DATA SHOWN: Begin
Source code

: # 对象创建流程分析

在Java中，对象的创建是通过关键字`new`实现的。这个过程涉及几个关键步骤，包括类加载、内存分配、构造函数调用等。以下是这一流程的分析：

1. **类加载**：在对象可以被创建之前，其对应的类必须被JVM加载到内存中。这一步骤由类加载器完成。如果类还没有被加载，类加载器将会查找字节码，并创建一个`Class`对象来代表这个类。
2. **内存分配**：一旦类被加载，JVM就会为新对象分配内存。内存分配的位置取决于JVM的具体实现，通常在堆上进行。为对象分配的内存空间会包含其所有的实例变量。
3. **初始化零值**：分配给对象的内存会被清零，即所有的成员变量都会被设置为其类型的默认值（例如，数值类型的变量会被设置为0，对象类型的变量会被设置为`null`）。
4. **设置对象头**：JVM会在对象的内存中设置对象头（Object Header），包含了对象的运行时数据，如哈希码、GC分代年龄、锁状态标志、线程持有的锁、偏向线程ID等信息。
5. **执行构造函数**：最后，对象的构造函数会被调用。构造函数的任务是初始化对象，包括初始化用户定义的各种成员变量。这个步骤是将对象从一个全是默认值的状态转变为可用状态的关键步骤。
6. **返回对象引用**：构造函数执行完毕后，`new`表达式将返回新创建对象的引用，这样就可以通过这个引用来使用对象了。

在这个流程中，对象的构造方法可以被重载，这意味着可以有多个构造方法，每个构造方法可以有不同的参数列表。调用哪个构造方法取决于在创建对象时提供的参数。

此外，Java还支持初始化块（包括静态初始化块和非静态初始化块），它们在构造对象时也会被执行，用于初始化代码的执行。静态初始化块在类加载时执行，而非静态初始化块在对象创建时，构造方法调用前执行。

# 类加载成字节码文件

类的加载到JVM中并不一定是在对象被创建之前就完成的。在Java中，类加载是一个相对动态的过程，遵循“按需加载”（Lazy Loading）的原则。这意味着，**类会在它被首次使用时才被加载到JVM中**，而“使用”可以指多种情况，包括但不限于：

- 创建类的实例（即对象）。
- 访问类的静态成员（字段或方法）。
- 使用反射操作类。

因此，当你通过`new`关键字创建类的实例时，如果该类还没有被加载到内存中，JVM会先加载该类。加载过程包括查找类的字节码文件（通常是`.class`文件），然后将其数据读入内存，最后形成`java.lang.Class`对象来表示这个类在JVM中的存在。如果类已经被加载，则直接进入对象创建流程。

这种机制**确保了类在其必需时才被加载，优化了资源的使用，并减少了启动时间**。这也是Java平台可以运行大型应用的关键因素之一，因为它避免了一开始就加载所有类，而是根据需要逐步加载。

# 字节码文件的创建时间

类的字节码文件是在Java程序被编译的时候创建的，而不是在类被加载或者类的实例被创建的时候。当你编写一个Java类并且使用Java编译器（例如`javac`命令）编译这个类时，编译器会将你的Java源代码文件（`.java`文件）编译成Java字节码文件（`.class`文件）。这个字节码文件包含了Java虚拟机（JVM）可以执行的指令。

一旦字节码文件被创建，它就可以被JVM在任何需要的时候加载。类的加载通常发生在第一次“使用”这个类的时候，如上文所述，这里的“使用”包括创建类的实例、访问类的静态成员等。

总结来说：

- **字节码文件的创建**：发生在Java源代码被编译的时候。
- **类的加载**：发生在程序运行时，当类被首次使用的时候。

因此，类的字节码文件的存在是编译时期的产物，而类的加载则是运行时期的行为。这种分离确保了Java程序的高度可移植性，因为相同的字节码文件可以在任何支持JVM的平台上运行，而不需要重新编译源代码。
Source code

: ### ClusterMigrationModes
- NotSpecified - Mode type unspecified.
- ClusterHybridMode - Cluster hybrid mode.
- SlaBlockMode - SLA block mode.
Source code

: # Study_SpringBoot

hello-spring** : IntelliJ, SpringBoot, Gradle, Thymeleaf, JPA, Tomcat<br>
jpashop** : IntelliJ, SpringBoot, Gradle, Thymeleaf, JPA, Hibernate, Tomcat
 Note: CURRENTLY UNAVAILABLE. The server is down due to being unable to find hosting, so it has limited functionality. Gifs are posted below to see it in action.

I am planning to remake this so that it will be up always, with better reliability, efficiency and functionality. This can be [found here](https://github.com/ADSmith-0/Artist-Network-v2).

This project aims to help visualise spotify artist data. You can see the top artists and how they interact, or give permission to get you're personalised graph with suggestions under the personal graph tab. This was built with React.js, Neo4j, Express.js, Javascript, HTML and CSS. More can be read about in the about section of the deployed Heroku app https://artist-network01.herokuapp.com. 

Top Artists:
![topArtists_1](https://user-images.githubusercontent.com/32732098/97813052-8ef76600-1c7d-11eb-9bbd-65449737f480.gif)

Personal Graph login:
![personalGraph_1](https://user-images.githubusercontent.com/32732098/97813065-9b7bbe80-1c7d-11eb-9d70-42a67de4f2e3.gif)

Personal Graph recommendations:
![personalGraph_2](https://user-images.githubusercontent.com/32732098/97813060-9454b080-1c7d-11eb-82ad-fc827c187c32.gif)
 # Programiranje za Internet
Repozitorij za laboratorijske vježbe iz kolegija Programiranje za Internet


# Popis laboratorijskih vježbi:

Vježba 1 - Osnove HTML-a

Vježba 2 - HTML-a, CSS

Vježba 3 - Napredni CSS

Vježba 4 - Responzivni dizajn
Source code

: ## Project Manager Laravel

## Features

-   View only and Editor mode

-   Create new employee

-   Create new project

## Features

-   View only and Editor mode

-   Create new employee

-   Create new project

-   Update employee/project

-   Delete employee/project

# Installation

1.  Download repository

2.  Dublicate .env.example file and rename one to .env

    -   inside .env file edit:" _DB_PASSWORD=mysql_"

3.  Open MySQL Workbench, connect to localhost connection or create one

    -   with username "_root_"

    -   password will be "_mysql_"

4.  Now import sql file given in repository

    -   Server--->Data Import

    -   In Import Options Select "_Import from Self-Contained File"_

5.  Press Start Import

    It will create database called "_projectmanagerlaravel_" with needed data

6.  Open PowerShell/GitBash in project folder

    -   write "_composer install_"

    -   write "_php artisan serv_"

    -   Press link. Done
DATA SHOWN: End
TASK ITEM.
Pull every line containing the string "functionality" out of the data above and copy it.

ANSWER SPACE.
 Note: CURRENTLY UNAVAILABLE. The server is down due to being unable to find hosting, so it has limited functionality. Gifs are posted below to see it in action.
I am planning to remake this so that it will be up always, with better reliability, efficiency and functionality. This can be [found here](https://github.com/ADSmith-0/Artist-Network-v2).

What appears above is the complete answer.